For the choice of backbone, the comparison between res50+unet and transunet, as well as the comparison between swinunet and transunet can prove that in the meniscus dataset, the pure transformer or pure CNN structure is not suitable, but the transformer and the the fusion of CNN architecture can combine the local attention mechanism of convolution and the global attention mechanism of transformer to achieve better performance.

By comparing the results of weak supervision and full supervision, we can see the advantages brought by our pseudo-label generation algorithm. In many experiments, the gap between full supervision and weak supervision remained at about 1 to 2 percentage points; With the help of self-supervision, the combination of self-supervision and weak supervision can almost approach the same performance as purely using full supervision(86.77 vs 85.42 in transunet; 82.44 vs 81.92 in VIT+UNETR).

In addition, we also conduct experiments on some SOTA algorithm frameworks based on rectangular boxes, trying to redesign the loss function and improve the network architecture based on rectangular boxes, and compare them with the pure segmentation network. All the compared methods use MAE for pretraining, transunet as the backbone network and conduct weakly supervised training and testing; the results are shown in the following table 4. It can be seen that in the knee joint data set, the natural image method may not be suitable, and the complex architecture design may further increase the difficulty of optimization.

Method Dice
Box2Seg 0.8251
BCM 0.8308
Pure Segnet 0.8542
Table 4: Comparison of weakly supervised architecture based on rectangular box and pure segmentation architecture

Since we initially used only 70 cases of data in the original training set for self-supervised training, considering that there is still a large amount of unlabeled data in the database that can be utilized, we used additional 1300 cases of data to perform MAE self-supervised training again to examine the impact of dataset changes on downstream segmentation tasks. The results are as follows: It can be seen that the expansion of the dataset used by MAE self-supervision enables the model to have better representational capabilities than only on the training set, which can bring a small performance improvement based on the result of MAE pretraining on 70 cases.

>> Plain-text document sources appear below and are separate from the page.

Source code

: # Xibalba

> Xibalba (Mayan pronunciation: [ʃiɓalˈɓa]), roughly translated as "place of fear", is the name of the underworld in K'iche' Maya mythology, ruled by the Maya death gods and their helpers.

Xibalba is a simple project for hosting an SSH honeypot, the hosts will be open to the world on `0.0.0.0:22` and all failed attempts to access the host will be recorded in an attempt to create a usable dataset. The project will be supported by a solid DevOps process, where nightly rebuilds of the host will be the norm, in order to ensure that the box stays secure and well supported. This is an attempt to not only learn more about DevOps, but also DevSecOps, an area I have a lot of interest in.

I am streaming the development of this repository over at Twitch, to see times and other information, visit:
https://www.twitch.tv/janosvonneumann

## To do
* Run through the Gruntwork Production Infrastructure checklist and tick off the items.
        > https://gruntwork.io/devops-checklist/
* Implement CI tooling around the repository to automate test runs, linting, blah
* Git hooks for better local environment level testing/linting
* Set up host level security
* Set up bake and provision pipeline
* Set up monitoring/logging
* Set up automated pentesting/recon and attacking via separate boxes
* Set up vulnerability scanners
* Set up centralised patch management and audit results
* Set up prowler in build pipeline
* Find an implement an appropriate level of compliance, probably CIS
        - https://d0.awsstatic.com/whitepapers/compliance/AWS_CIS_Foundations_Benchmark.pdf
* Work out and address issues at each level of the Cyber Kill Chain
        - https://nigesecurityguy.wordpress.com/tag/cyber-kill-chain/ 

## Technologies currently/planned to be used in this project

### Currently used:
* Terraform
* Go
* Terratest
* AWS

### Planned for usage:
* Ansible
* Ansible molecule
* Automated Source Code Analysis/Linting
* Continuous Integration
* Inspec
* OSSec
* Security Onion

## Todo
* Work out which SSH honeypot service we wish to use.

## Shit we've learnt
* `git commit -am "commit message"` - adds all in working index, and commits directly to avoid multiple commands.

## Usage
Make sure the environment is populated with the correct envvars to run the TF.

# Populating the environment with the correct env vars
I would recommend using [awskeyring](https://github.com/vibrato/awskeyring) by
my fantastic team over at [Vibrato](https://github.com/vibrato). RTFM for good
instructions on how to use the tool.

Method Fully Supervised Weakly Supervised
MAE(1300) MAE(70) MAE(1300) MAE(70)
VIT+UNETR(2d) 83.91 83.62 82.29 81.92
Transunet 87.40 87.25 85.59 85.42
Table 5: The effect(use dice coefficient (%) as metric) of the size of MAE pre-training dataset on the segmentation task

4.5 Visualization of segmentation results

According to the visualization of the segmentation results in figure 10, it can be seen that the segmentation results obtained based on the self-supervised and weakly supervised algorithms have good segmentation positioning and edge perception capabilities, and show excellent performance in some difficult segmentation cases, which are better than other methods.

(a) (b) (c) (d) (e)
Figure 10: Visualization of segmentation results Note: the first column (a) is the original image; the second column (b) is the real label; the third column (c) represents the result of transunet + MAE + weakly supervised; the fourth column (d) represents the result of res50unet + weakly supervised; the fifth column (d) represents the result of swinunet + weakly supervised

5 Conclusion

In this paper, we apply the MAE self-supervised training to the knee joint dataset, and verify the feasibility and effectiveness of its different transfer methods in the segmentation task. Besides, we propose a weakly supervised meniscus paradigm based on the combination of points and lines, and use the backbone-based region growing algorithm to complete the generation of pseudo-labels. Finally, we conduct weakly supervised training based on the transfer weights and pseudo-labels. The sufficient experimental results verify that our algorithm can achieve almost the same performance as fully supervision. We hope that the weakly supervised paradigm based on points and lines proposed in this paper can inspire attention to weakly supervised label design; in future work, we will explore self-supervised, weakly supervised in the classification and detection tasks based on knee joint medical images and try to improve the adaptability of the algorithm in 3D medical images using the spatial information.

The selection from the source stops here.